In our experience, delivering a ten-minute presentation and receiving two or three questions from an exhausted audience who have spent the day cooped up in a stuffy conference room does not warrant the hundreds of dollars on flights and the days away from our desks and projects. We still go, though, because of the value of the social part of a conference.

We decided to run GRONEN2020 virtually, and paid special attention to the social aspects. Although we think virtual events cannot replace meeting co-authors and colleagues face-to-face, this is how we tried to create an engaging virtual alternative.

Set up a conference platform

Instead of confining our programme to a list of Zoom sessions, we have set up a hub for people to meet and mingle.

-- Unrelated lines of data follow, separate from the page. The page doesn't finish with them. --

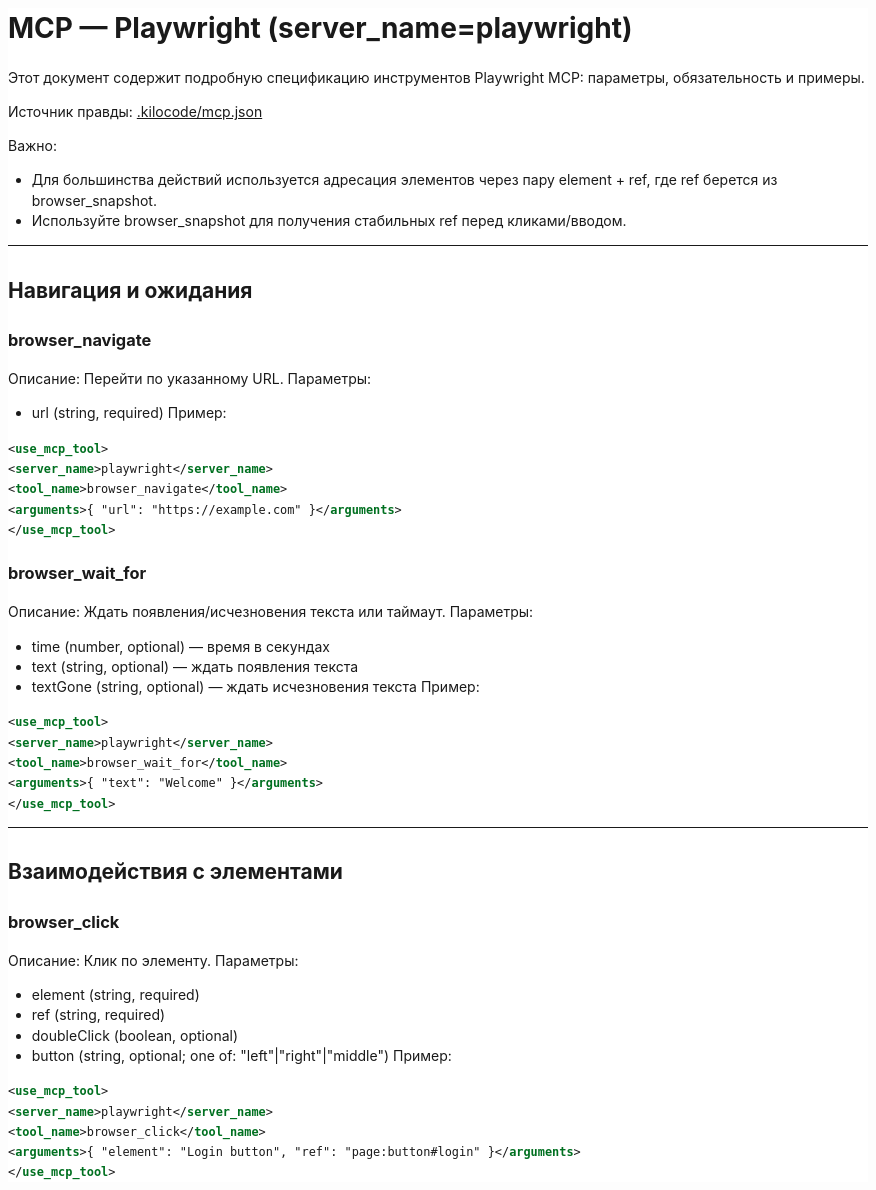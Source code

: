 # MCP — Playwright (server_name=playwright)

Этот документ содержит подробную спецификацию инструментов Playwright MCP: параметры, обязательность и примеры.

Источник правды: [.kilocode/mcp.json](../mcp.json)

Важно:
- Для большинства действий используется адресация элементов через пару element + ref, где ref берется из browser_snapshot.
- Используйте browser_snapshot для получения стабильных ref перед кликами/вводом.

---

## Навигация и ожидания

### browser_navigate
Описание: Перейти по указанному URL.
Параметры: 
- url (string, required)
Пример:
```xml
<use_mcp_tool>
<server_name>playwright</server_name>
<tool_name>browser_navigate</tool_name>
<arguments>{ "url": "https://example.com" }</arguments>
</use_mcp_tool>
```

### browser_wait_for
Описание: Ждать появления/исчезновения текста или таймаут.
Параметры:
- time (number, optional) — время в секундах
- text (string, optional) — ждать появления текста
- textGone (string, optional) — ждать исчезновения текста
Пример:
```xml
<use_mcp_tool>
<server_name>playwright</server_name>
<tool_name>browser_wait_for</tool_name>
<arguments>{ "text": "Welcome" }</arguments>
</use_mcp_tool>
```

---

## Взаимодействия с элементами

### browser_click
Описание: Клик по элементу.
Параметры:
- element (string, required)
- ref (string, required)
- doubleClick (boolean, optional)
- button (string, optional; one of: "left"|"right"|"middle")
Пример:
```xml
<use_mcp_tool>
<server_name>playwright</server_name>
<tool_name>browser_click</tool_name>
<arguments>{ "element": "Login button", "ref": "page:button#login" }</arguments>
</use_mcp_tool>
```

We could not find a conference-hosting platform with the functionalities we wanted, so we devised our own: Attendees can enter a virtual plaza where they are greeted by a chat bot, and can find an event hub with the programme overview. They can see which sessions are currently live and who else is online. They can post on a message board, replay sessions and share presentations, literature recommendations and other materials in a central repository.

GRONEN 2020 Virtual Thank you

A screenshot of a GRONEN 2020 coffee break.Credit: René Bohnsack

Mix-and-match participants

Because many people find it difficult to network at physical events, we set out to find formats that help with initiating contacts in virtual space. Our platform offers a roulette that randomly pairs people to chat with each other. It also matches people to discuss a current project they’re working on, on the basis of the key words they put in their online profiles; we send these people a message to suggest they book one of the virtual rooms, or open an impromptu chat to talk in private. Smart ways to facilitate online interaction might help to reduce some of the social awkwardness that can come up when initiating first contact. For a young PhD student, it might be less intimidating to join a discussion thread than to walk over to a group of senior scholars.

Don’t forget the fun factor

We asked ourselves what we treasure about conferences. Informal chats at receptions and attending social events and parties scored highly, so we have set up a virtual bar where people can share anecdotes about academic life, such as their first conference. We have created a virtual sightseeing tour through Lisbon and short pop-up quizzes for break times, and one of our colleagues will host an office yoga lounge. People’s online attention span is lower, so we think it is important to make not only the sessions but also the break times as playful and refreshing as they can be.

When COVID-19 hit, we optimistically thought, “We will take our conference virtual.” In the process, we’ve found that, instead of thinking of online conferences as replacements-by-necessity for physical conferences that should resemble the ‘real thing’, we should try to accept them as an entirely different model of academic exchange.

Maybe the conference year 2020 will help to spur the transition to more — and more fun — virtual meetings in addition to physical ones, beyond the coronavirus pandemic. After all, who would mind talking to colleagues and friends more often?